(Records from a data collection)

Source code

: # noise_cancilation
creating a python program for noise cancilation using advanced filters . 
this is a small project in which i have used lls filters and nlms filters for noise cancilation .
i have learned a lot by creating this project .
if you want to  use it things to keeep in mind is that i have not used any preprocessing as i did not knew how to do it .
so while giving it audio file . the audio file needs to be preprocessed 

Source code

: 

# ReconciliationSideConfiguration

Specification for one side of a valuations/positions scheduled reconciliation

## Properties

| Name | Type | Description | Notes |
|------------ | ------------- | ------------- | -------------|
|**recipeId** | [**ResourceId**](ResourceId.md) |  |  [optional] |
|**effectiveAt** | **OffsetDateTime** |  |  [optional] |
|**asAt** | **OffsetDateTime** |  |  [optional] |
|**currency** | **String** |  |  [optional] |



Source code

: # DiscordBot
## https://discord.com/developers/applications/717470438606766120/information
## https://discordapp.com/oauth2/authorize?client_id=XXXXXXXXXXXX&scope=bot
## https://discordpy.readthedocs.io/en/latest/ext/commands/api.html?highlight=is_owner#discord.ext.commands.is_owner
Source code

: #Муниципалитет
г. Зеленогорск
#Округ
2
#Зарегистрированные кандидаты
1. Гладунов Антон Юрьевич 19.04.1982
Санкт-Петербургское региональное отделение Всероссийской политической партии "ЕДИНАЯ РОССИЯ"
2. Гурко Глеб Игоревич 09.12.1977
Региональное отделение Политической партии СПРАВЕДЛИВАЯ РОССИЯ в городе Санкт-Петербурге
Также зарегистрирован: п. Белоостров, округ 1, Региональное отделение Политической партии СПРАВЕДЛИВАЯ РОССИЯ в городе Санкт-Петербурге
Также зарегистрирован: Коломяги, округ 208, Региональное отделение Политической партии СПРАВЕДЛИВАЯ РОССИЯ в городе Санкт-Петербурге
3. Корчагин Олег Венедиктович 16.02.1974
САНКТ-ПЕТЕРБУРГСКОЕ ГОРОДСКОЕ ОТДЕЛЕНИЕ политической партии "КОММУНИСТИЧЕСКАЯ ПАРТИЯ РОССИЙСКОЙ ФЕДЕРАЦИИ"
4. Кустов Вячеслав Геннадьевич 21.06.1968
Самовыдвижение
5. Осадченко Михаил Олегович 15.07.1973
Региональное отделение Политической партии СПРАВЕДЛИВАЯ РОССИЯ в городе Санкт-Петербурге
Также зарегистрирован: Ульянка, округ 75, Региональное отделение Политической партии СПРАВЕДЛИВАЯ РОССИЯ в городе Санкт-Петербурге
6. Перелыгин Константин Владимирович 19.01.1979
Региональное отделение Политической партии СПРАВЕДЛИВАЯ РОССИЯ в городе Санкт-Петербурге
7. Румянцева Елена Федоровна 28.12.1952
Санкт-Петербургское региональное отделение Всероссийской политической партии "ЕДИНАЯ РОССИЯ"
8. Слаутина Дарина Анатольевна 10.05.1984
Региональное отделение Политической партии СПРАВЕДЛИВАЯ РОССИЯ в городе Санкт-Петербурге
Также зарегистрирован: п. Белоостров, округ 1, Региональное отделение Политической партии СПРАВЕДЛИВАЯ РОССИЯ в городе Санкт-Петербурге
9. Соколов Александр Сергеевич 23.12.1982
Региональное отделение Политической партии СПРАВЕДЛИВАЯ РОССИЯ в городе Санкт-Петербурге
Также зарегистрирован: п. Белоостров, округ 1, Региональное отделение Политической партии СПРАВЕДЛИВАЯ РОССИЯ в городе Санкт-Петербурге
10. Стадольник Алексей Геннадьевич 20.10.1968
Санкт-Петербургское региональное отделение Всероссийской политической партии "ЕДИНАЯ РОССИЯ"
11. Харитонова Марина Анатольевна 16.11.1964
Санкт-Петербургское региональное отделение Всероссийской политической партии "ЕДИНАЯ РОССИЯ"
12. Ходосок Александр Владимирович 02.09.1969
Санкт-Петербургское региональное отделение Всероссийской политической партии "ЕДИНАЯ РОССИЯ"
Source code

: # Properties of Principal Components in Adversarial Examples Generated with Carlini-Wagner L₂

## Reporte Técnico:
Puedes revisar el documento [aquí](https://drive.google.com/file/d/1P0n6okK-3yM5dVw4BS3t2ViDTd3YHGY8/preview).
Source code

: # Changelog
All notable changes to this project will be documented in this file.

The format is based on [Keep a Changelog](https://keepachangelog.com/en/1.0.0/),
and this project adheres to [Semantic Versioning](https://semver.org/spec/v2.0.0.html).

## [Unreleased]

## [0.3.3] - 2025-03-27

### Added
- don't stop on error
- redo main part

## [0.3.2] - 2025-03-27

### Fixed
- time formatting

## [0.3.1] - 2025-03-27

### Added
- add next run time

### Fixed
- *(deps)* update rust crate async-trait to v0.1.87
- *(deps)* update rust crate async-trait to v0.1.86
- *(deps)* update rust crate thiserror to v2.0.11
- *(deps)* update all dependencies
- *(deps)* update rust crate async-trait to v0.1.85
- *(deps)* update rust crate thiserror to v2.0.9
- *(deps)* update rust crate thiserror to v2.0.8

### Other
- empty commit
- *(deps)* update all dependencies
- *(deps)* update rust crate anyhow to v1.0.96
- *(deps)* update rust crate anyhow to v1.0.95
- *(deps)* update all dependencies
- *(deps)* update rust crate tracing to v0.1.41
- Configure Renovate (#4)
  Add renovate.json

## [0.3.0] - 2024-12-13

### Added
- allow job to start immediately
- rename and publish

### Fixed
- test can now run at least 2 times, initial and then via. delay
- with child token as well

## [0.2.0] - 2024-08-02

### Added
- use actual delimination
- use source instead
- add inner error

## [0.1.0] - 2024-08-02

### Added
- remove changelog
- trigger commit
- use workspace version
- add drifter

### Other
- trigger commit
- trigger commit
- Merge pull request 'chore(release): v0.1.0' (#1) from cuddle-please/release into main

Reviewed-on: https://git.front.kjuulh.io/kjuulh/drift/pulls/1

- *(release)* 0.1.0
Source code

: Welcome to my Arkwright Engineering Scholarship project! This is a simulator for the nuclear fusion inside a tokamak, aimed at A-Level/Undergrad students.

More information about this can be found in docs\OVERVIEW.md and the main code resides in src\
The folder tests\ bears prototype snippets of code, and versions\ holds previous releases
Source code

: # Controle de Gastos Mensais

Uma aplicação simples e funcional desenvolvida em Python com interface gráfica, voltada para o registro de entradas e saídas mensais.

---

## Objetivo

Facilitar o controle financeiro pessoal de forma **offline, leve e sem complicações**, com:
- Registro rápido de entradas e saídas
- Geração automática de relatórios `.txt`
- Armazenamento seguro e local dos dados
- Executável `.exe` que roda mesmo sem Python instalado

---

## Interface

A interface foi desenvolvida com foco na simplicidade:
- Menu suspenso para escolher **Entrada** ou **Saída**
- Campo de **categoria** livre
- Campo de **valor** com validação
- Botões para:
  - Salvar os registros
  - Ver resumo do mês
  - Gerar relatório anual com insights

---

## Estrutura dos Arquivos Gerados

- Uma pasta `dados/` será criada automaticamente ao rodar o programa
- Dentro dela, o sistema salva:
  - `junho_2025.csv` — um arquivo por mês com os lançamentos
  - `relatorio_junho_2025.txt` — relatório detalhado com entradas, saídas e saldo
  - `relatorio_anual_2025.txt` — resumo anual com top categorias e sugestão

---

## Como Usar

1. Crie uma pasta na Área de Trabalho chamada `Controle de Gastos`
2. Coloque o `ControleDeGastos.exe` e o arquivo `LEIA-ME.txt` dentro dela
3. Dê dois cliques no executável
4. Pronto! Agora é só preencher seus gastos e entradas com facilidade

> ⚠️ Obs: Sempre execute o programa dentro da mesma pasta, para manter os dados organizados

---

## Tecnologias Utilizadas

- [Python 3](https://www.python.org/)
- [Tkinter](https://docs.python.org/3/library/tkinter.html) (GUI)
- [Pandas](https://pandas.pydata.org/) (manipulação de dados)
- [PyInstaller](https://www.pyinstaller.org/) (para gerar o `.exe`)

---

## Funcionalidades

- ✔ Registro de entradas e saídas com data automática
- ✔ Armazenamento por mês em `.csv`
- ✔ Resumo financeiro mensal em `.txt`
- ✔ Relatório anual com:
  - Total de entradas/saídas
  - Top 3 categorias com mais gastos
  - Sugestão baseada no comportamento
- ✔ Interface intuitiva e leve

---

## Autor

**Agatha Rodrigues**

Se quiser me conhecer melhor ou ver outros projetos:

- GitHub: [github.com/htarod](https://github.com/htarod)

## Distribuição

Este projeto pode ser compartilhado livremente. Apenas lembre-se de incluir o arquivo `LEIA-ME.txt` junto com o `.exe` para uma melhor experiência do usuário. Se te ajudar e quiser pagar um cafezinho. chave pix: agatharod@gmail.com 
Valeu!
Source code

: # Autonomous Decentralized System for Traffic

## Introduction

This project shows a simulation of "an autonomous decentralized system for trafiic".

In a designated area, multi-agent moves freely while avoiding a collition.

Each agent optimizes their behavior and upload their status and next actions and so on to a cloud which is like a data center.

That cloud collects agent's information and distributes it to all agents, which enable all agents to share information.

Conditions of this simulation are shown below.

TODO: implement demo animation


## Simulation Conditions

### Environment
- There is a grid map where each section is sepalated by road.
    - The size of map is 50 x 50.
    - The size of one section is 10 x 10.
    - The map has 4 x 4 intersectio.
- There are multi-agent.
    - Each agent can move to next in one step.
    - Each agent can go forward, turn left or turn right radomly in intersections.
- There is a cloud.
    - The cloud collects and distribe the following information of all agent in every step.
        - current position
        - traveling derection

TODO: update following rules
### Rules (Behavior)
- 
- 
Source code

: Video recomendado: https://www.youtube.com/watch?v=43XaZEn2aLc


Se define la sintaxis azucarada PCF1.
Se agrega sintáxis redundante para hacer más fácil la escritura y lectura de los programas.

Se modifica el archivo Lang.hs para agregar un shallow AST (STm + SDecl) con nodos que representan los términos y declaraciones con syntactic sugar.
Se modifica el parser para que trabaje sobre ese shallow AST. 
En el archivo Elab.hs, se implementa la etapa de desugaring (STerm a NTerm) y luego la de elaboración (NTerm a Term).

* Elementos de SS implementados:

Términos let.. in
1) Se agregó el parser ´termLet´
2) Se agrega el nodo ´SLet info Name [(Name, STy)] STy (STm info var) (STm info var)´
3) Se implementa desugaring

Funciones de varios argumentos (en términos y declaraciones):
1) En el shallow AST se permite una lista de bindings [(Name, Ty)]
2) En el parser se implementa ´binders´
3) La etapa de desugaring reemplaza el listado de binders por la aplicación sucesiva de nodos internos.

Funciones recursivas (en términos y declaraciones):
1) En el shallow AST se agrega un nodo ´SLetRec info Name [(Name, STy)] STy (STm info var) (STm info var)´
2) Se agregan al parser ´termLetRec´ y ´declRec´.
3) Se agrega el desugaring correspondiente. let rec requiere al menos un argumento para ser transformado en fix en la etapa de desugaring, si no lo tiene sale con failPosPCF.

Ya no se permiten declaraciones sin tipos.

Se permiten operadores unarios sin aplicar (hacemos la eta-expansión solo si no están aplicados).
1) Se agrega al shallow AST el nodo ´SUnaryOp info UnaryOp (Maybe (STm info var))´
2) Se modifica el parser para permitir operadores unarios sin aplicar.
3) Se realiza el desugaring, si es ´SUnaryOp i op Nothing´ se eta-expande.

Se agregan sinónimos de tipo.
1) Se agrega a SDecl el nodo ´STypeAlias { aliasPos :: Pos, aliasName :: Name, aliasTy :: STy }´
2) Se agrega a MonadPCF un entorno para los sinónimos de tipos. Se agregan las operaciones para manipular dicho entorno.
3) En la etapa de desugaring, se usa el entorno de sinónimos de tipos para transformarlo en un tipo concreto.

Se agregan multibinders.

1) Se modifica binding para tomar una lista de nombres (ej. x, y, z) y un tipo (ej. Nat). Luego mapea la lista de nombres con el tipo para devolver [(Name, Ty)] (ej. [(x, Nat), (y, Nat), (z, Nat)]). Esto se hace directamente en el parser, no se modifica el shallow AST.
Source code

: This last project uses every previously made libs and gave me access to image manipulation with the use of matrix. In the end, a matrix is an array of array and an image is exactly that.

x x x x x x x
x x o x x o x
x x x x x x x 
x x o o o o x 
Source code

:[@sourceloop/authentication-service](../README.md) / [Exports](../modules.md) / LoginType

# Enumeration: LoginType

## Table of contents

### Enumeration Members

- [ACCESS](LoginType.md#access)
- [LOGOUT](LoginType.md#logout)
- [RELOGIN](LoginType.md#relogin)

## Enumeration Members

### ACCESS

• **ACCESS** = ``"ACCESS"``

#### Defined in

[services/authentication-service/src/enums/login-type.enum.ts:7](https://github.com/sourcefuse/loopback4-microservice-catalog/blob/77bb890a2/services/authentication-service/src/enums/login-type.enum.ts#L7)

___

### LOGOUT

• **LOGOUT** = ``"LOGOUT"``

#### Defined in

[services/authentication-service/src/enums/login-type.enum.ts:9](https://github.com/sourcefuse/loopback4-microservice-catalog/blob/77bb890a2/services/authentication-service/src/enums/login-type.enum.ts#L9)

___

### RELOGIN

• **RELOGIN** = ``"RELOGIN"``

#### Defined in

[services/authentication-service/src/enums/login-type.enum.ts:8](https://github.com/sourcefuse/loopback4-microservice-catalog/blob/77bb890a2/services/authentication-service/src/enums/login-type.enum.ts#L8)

> _REQUIREMENT_:
When you reach the line holding "- *(deps)* update rust crate async-trait to v0.1.86" in the records above, begin reproducing exactly, stop after the line holding "- remove changelog", and output nothing else.

> _YOUR RESPONSE_:
- *(deps)* update rust crate async-trait to v0.1.86
- *(deps)* update rust crate thiserror to v2.0.11
- *(deps)* update all dependencies
- *(deps)* update rust crate async-trait to v0.1.85
- *(deps)* update rust crate thiserror to v2.0.9
- *(deps)* update rust crate thiserror to v2.0.8

### Other
- empty commit
- *(deps)* update all dependencies
- *(deps)* update rust crate anyhow to v1.0.96
- *(deps)* update rust crate anyhow to v1.0.95
- *(deps)* update all dependencies
- *(deps)* update rust crate tracing to v0.1.41
- Configure Renovate (#4)
  Add renovate.json

## [0.3.0] - 2024-12-13

### Added
- allow job to start immediately
- rename and publish

### Fixed
- test can now run at least 2 times, initial and then via. delay
- with child token as well

## [0.2.0] - 2024-08-02

### Added
- use actual delimination
- use source instead
- add inner error

## [0.1.0] - 2024-08-02

### Added
- remove changelog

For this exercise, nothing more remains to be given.